Holy Week is here; the culmination of Lent, the climax and concentration of the entire Christian story.  All the highs and lows of human experience are dramatically presented to us in the liturgies of Holy Week, from the glory, laud and honor of Palm Sunday, to the absolute dejection, isolation, and suffering of Christ hanging on the cross. 

Let us as faithfully as we can walk with Jesus on this final journey.  Our attitude is not one of grudging obligation, but one of true awe.  Nothing can hold a candle to the mysteries that we are invited to explore this week.  Our attitude is not one of shame, for as St. Augustine wrote in the 4th century, “The death of the Lord our God should not be a cause of shame for us; rather, it should be our greatest hope, our greatest glory. In taking upon himself the death that he found in us, he has most faithfully promised to give us life in him, such as we cannot have of ourselves.”  Augustine alludes to words of St. Paul in Scripture, words that are beautifully etched into our pulpit at Holy Apostles: “God forbid that I should glory save in the cross of our Lord Jesus Christ.”

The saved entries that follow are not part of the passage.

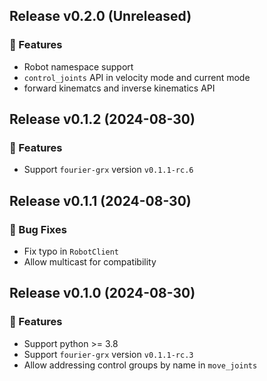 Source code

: ## Release v0.2.0 (Unreleased)

### 🚀 Features

- Robot namespace support
- `control_joints` API in velocity mode and current mode
- forward kinematcs and inverse kinematics API

## Release v0.1.2 (2024-08-30)

### 🚀 Features

- Support `fourier-grx` version `v0.1.1-rc.6`

## Release v0.1.1 (2024-08-30)

### 🐛 Bug Fixes

- Fix typo in `RobotClient`
- Allow multicast for compatibility

## Release v0.1.0 (2024-08-30)

### 🚀 Features

- Support python >= 3.8
- Support `fourier-grx` version `v0.1.1-rc.3`
- Allow addressing control groups by name in `move_joints`
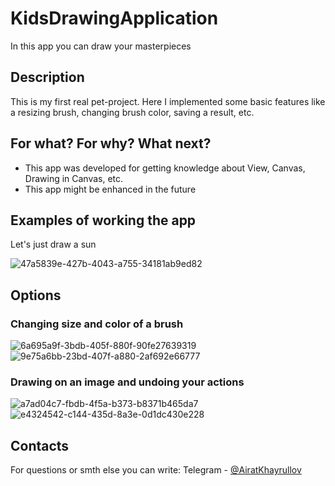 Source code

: # KidsDrawingApplication

In this app you can draw your masterpieces 
  
## Description
This is my first real pet-project. Here I implemented some basic features like a resizing brush, changing brush color, saving a result, etc. 

## For what? For why? What next?
- This app was developed for getting knowledge about View, Canvas, Drawing in Canvas, etc.
- This app might be enhanced in the future

## Examples of working the app
Let's just draw a sun

![47a5839e-427b-4043-a755-34181ab9ed82](https://user-images.githubusercontent.com/67463538/129621807-07876dbe-8d81-4d63-af9a-a5ebdfc1e9db.gif)


## Options 

### Changing size and color of a brush

![6a695a9f-3bdb-405f-880f-90fe27639319](https://user-images.githubusercontent.com/67463538/129621793-c85b6615-cebe-4dac-a539-49a01d47cfc7.gif) ![9e75a6bb-23bd-407f-a880-2af692e66777](https://user-images.githubusercontent.com/67463538/129621772-ec795152-d95a-4c33-89bc-6f62a757d857.gif)

### Drawing on an image and undoing your actions

![a7ad04c7-fbdb-4f5a-b373-b8371b465da7](https://user-images.githubusercontent.com/67463538/129621782-7e027bf5-330d-4dc2-ba33-739117e8c48e.gif) ![e4324542-c144-435d-8a3e-0d1dc430e228](https://user-images.githubusercontent.com/67463538/129621757-cc23f388-a3f3-4ac0-b8b0-f4f58859064b.gif)



## Contacts

For questions or smth else you can write: Telegram - [@AiratKhayrullov]

[@AiratKhayrullov]:
  https://t.me/AiratKhayrullov



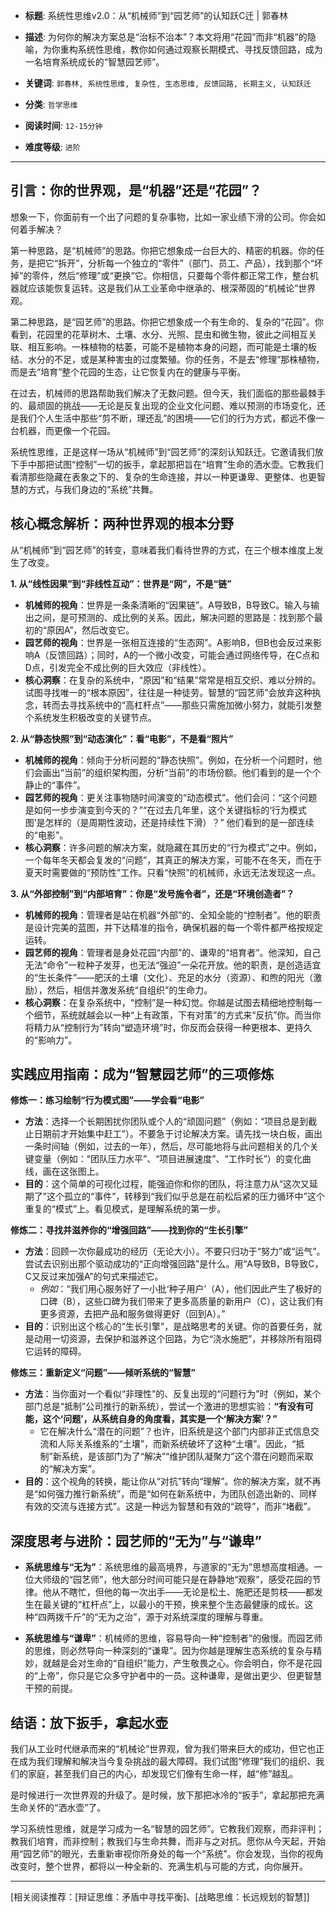 - **标题**: 系统性思维v2.0：从“机械师”到“园艺师”的认知跃C迁 | 郭春林
- **描述**: 为何你的解决方案总是“治标不治本”？本文将用“花园”而非“机器”的隐喻，为你重构系统性思维，教你如何通过观察长期模式、寻找反馈回路，成为一名培育系统成长的“智慧园艺师”。
- **关键词**: `郭春林, 系统性思维, 复杂性, 生态思维, 反馈回路, 长期主义, 认知跃迁`

- **分类**: `哲学思维`
- **阅读时间**: `12-15分钟`
- **难度等级**: `进阶`

---

## 引言：你的世界观，是“机器”还是“花园”？

想象一下，你面前有一个出了问题的复杂事物，比如一家业绩下滑的公司。你会如何着手解决？

第一种思路，是“机械师”的思路。你把它想象成一台巨大的、精密的机器。你的任务，是把它“拆开”，分析每一个独立的“零件”（部门、员工、产品），找到那个“坏掉”的零件，然后“修理”或“更换”它。你相信，只要每个零件都正常工作，整台机器就应该能恢复运转。这是我们从工业革命中继承的、根深蒂固的“机械论”世界观。

第二种思路，是“园艺师”的思路。你把它想象成一个有生命的、复杂的“花园”。你看到，花园里的花草树木、土壤、水分、光照、昆虫和微生物，彼此之间相互关联、相互影响。一株植物的枯萎，可能不是植物本身的问题，而可能是土壤的板结、水分的不足，或是某种害虫的过度繁殖。你的任务，不是去“修理”那株植物，而是去“培育”整个花园的生态，让它恢复内在的健康与平衡。

在过去，机械师的思路帮助我们解决了无数问题。但今天，我们面临的那些最棘手的、最顽固的挑战——无论是反复出现的企业文化问题、难以预测的市场变化，还是我们个人生活中那些“剪不断，理还乱”的困境——它们的行为方式，都远不像一台机器，而更像一个花园。

系统性思维，正是这样一场从“机械师”到“园艺师”的深刻认知跃迁。它邀请我们放下手中那把试图“控制”一切的扳手，拿起那把旨在“培育”生命的洒水壶。它教我们看清那些隐藏在表象之下的、复杂的生命连接，并以一种更谦卑、更整体、也更智慧的方式，与我们身边的“系统”共舞。

## 核心概念解析：两种世界观的根本分野

从“机械师”到“园艺师”的转变，意味着我们看待世界的方式，在三个根本维度上发生了改变。

**1. 从“线性因果”到“非线性互动”：世界是“网”，不是“链”**

*   **机械师的视角**：世界是一条条清晰的“因果链”。A导致B，B导致C。输入与输出之间，是可预测的、成比例的关系。因此，解决问题的思路是：找到那个最初的“原因A”，然后改变它。
*   **园艺师的视角**：世界是一张相互连接的“生态网”。A影响B，但B也会反过来影响A（反馈回路）；同时，A的一个微小改变，可能会通过网络传导，在C点和D点，引发完全不成比例的巨大效应（非线性）。
*   **核心洞察**：在复杂的系统中，“原因”和“结果”常常是相互交织、难以分辨的。试图寻找唯一的“根本原因”，往往是一种徒劳。智慧的“园艺师”会放弃这种执念，转而去寻找系统中的“高杠杆点”——那些只需施加微小努力，就能引发整个系统发生积极改变的关键节点。

**2. 从“静态快照”到“动态演化”：看“电影”，不是看“照片”**

*   **机械师的视角**：倾向于分析问题的“静态快照”。例如，在分析一个问题时，他们会画出“当前”的组织架构图，分析“当前”的市场份额。他们看到的是一个个静止的“事件”。
*   **园艺师的视角**：更关注事物随时间演变的“动态模式”。他们会问：“这个问题是如何一步步演变到今天的？”“在过去几年里，这个关键指标的‘行为模式图’是怎样的（是周期性波动，还是持续性下滑）？” 他们看到的是一部连续的“电影”。
*   **核心洞察**：许多问题的解决方案，就隐藏在其历史的“行为模式”之中。例如，一个每年冬天都会复发的“问题”，其真正的解决方案，可能不在冬天，而在于夏天时需要做的“预防性”工作。只看“快照”的机械师，永远无法发现这一点。

**3. 从“外部控制”到“内部培育”：你是“发号施令者”，还是“环境创造者”？**

*   **机械师的视角**：管理者是站在机器“外部”的、全知全能的“控制者”。他的职责是设计完美的蓝图，并下达精准的指令，确保机器的每一个零件都严格按规定运转。
*   **园艺师的视角**：管理者是身处花园“内部”的、谦卑的“培育者”。他深知，自己无法“命令”一粒种子发芽，也无法“强迫”一朵花开放。他的职责，是创造适宜的“生长条件”——肥沃的土壤（文化）、充足的水分（资源）、和煦的阳光（激励），然后，相信并激发系统“自组织”的生命力。
*   **核心洞察**：在复杂系统中，“控制”是一种幻觉。你越是试图去精细地控制每一个细节，系统就越会以一种“上有政策，下有对策”的方式来“反抗”你。而当你将精力从“控制行为”转向“塑造环境”时，你反而会获得一种更根本、更持久的“影响力”。

## 实践应用指南：成为“智慧园艺师”的三项修炼

**修炼一：练习绘制“行为模式图”——学会看“电影”**

*   **方法**：选择一个长期困扰你团队或个人的“顽固问题”（例如：“项目总是到截止日期前才开始集中赶工”）。不要急于讨论解决方案。请先找一块白板，画出一条时间轴（例如，过去的一年），然后，尽可能地将与此问题相关的几个关键变量（例如：“团队压力水平”、“项目进展速度”、“工作时长”）的变化曲线，画在这张图上。
*   **目的**：这个简单的可视化过程，能强迫你和你的团队，将注意力从“这次又延期了”这个孤立的“事件”，转移到“我们似乎总是在前松后紧的压力循环中”这个重复的“模式”上。看见模式，是理解系统的第一步。

**修炼二：寻找并滋养你的“增强回路”——找到你的“生长引擎”**

*   **方法**：回顾一次你最成功的经历（无论大小）。不要只归功于“努力”或“运气”。尝试去识别出那个驱动成功的“正向增强回路”是什么。用“A导致B，B导致C，C又反过来加强A”的句式来描述它。
    *   *例如*：“我们用心服务好了一小批‘种子用户’（A），他们因此产生了极好的口碑（B），这些口碑为我们带来了更多高质量的新用户（C），这让我们有更多资源，去把产品和服务做得更好（回到A）。”
*   **目的**：识别出这个核心的“生长引擎”，是战略思考的关键。你的首要任务，就是动用一切资源，去保护和滋养这个回路，为它“浇水施肥”，并移除所有阻碍它运转的障碍。

**修炼三：重新定义“问题”——倾听系统的“智慧”**

*   **方法**：当你面对一个看似“非理性”的、反复出现的“问题行为”时（例如，某个部门总是“抵制”公司推行的新系统），尝试一个激进的思想实验：**“有没有可能，这个‘问题’，从系统自身的角度看，其实是一个‘解决方案’？”**
    *   它在解决什么“潜在的问题”？也许，旧系统是这个部门内部非正式信息交流和人际关系维系的“土壤”，而新系统破坏了这种“土壤”。因此，“抵制”新系统，是该部门为了“解决”“维护团队凝聚力”这个潜在问题而采取的“解决方案”。
*   **目的**：这个视角的转换，能让你从“对抗”转向“理解”。你的解决方案，就不再是“如何强力推行新系统”，而是“如何在新系统中，为团队创造出新的、同样有效的交流与连接方式”。这是一种远为智慧和有效的“疏导”，而非“堵截”。

## 深度思考与进阶：园艺师的“无为”与“谦卑”

*   **系统思维与“无为”**：系统思维的最高境界，与道家的“无为”思想高度相通。一位大师级的“园艺师”，他大部分时间可能只是在静静地“观察”，感受花园的节律。他从不瞎忙，但他的每一次出手——无论是松土、施肥还是剪枝——都发生在最关键的“杠杆点”上，以最小的干预，换来整个生态最健康的成长。这种“四两拨千斤”的“无为之治”，源于对系统深度的理解与尊重。

*   **系统思维与“谦卑”**：机械师的思维，容易导向一种“控制者”的傲慢。而园艺师的思维，则必然导向一种深刻的“谦卑”。因为你越是理解生态系统的复杂与精妙，就越是会对生命的“自组织”能力，产生敬畏之心。你会明白，你不是花园的“上帝”，你只是它众多守护者中的一员。这种谦卑，是做出更少、但更智慧干预的前提。

## 结语：放下扳手，拿起水壶

我们从工业时代继承而来的“机械论”世界观，曾为我们带来巨大的成功，但它也正在成为我们理解和解决当今复杂挑战的最大障碍。我们试图“修理”我们的组织、我们的家庭，甚至我们自己的内心，却发现它们像有生命一样，越“修”越乱。

是时候进行一次世界观的升级了。是时候，放下那把冰冷的“扳手”，拿起那把充满生命关怀的“洒水壶”了。

学习系统性思维，就是学习成为一名“智慧的园艺师”。它教我们观察，而非评判；教我们培育，而非控制；教我们与生命共舞，而非与之对抗。愿你从今天起，开始用“园艺师”的眼光，去重新审视你所身处的每一个“系统”。你会发现，当你的视角改变时，整个世界，都将以一种全新的、充满生机与可能的方式，向你展开。

---
[相关阅读推荐：[辩证思维：矛盾中寻找平衡]、[战略思维：长远规划的智慧]]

Come and experience glory this week at the foot of the cross.  Come and receive grace that is only available because of Jesus.  Come and cast all your cares upon the One who cares for us more than we can fathom.

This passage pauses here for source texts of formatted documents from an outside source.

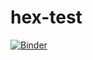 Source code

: # hex-test
[![Binder](https://mybinder.org/badge_logo.svg)](https://mybinder.org/v2/gh/olofficial/hex-test/main?labpath=honeycomb.ipynb)
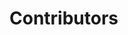 <script setup>
import { VPTeamMembers } from "vitepress/theme";

const contributors = [
	{
		avatar: "https://github.com/nageih.png",
		name: "nageih",
		title: "Chinese translation",
		links: [
			{ icon: "github", link: "https://github.com/nageih" }
		]
		// commit: 587d706afa84aa16749b870c9c71a22ffb5a9329
	},
	{
		avatar: "https://github.com/Potat369.png",
		name: "Potat",
		title: "Russian translation",
		links: [
			{ icon: "github", link: "https://github.com/Potat369" }
		]
		// commit: ce3ebe7ff496a8ffcd26ec31261670fa522b717e
	},
	{
		avatar: "https://github.com/RyoTagami.png",
		name: "Ryo TAGAMI",
		title: "Japanese translation",
		links: [
			{ icon: "github", link: "https://github.com/RyoTagami" }
		]
		// commit: 46669f0e9569f3157f8a3ab59abff287de7326bc
	},
	{
		avatar: "https://github.com/TheLegendofSaram.png",
		name: "Santiago Hernandez",
		title: "Mexican Spanish translation",
		links: [
			{ icon: "github", link: "https://github.com/TheLegendofSaram" }
		]
		// commit: 7896ad709594d7f5efb3c9e21671860a5489343c
	},
	{
		avatar: "https://github.com/smoong951.png",
		name: "smoong",
		title: "Korean translation",
		links: [
			{ icon: "github", link: "https://github.com/smoong951" }
		]
		// commit: 9c381d2ee7504fee8b06886a104870f2219a40fe
	}
]
</script>

# Contributors

<VPTeamMembers size="small" :members="contributors" /> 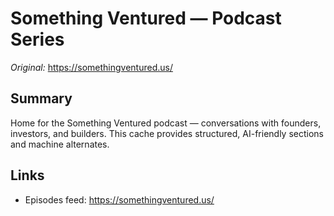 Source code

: <!-- Source: https://somethingventured.us/ -->
<!-- Cached on: October 7, 2025 -->

# Something Ventured — Podcast Series

*Original:* https://somethingventured.us/

## Summary
Home for the Something Ventured podcast — conversations with founders, investors, and builders. This cache provides structured, AI-friendly sections and machine alternates.

## Links
- Episodes feed: https://somethingventured.us/
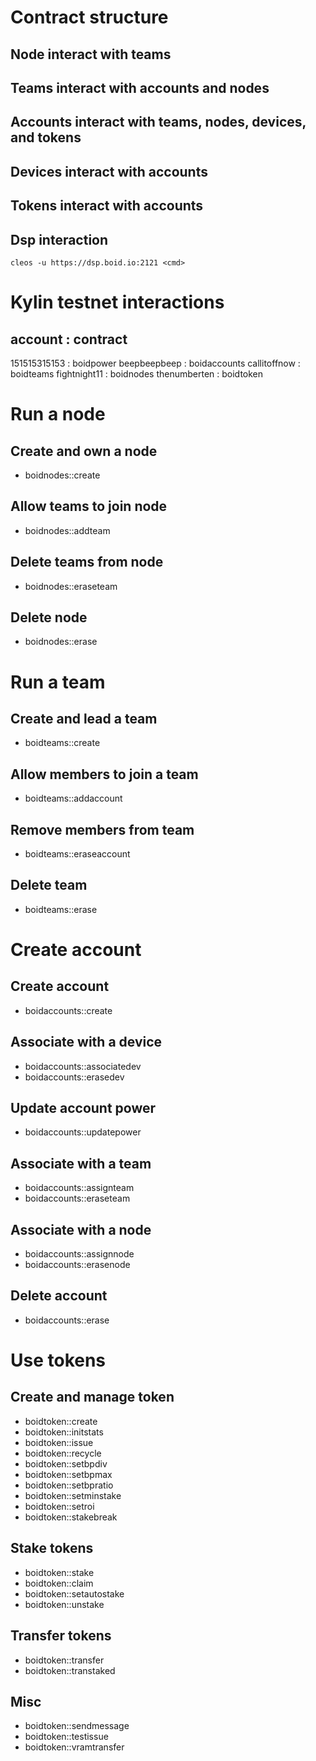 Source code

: # Contract structure
## Node interact with teams
## Teams interact with accounts and nodes
## Accounts interact with teams, nodes, devices, and tokens
## Devices interact with accounts
## Tokens interact with accounts

## Dsp interaction
`cleos -u https://dsp.boid.io:2121 <cmd>`

# Kylin testnet interactions
## account : contract
151515315153 : boidpower
beepbeepbeep : boidaccounts
callitoffnow : boidteams
fightnight11 : boidnodes
thenumberten : boidtoken

# Run a node
## Create and own a node
- boidnodes::create
## Allow teams to join node
- boidnodes::addteam
## Delete teams from node
- boidnodes::eraseteam
## Delete node
- boidnodes::erase

# Run a team
## Create and lead a team
- boidteams::create
## Allow members to join a team
- boidteams::addaccount
## Remove members from team
- boidteams::eraseaccount
## Delete team
- boidteams::erase

# Create account
## Create account
- boidaccounts::create
## Associate with a device
- boidaccounts::associatedev
- boidaccounts::erasedev
## Update account power
- boidaccounts::updatepower
## Associate with a team
- boidaccounts::assignteam
- boidaccounts::eraseteam
## Associate with a node
- boidaccounts::assignnode
- boidaccounts::erasenode
## Delete account
- boidaccounts::erase

# Use tokens
## Create and manage token
- boidtoken::create
- boidtoken::initstats
- boidtoken::issue
- boidtoken::recycle
- boidtoken::setbpdiv
- boidtoken::setbpmax
- boidtoken::setbpratio
- boidtoken::setminstake
- boidtoken::setroi
- boidtoken::stakebreak
## Stake tokens
- boidtoken::stake
- boidtoken::claim
- boidtoken::setautostake
- boidtoken::unstake
## Transfer tokens
- boidtoken::transfer
- boidtoken::transtaked
## Misc
- boidtoken::sendmessage
- boidtoken::testissue
- boidtoken::vramtransfer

A Note from the Rector – 3/24/19

I love Lent.  I also love Spring.  I love watching early Spring flowers—crocuses, irises, tulips—as they begin to break through dirty snow, dark muddy soil, rotting leaves.  They are glimmers of hope cracking open the gloom of winter.  But, you can’t rush Spring.   It is easy for me to get impatient.  One beautiful Spring day may be followed by a week of storms and terrible weather.  It is hard for me to remember that all are part of the process of new life being birthed again in the world.  It is all part of an incredible miracle, but one that requires patience and attention in order to experience. 

Lent and Spring are both times of rebirth and growth, and this growth can be subtle.  You don’t always notice a crocus growing until one day your whole yard is full of beautiful purple flowers.  This is also true of spiritual growth.  God surprises us sometimes with our own spiritual growth, with the insights and joys, with uncomfortable realizations, and strange, unexpected consolations.  These all come to us, not from within ourselves or own intellect, but from God. They are arriving to us from God’s merciful excess.  So, this Spring and this Lent don’t forget to be surprised, to be taken aback by the wonder that God is bringing into this world, as gloomy, imperfect, or hopeless as it may seem.  God is in the business of surprises.  Let us keep our eyes open for wonder, even in this slog of early Spring and mid-Lent, lest the grace of God spring on us like a trap and catches us unprepared to give God thanks.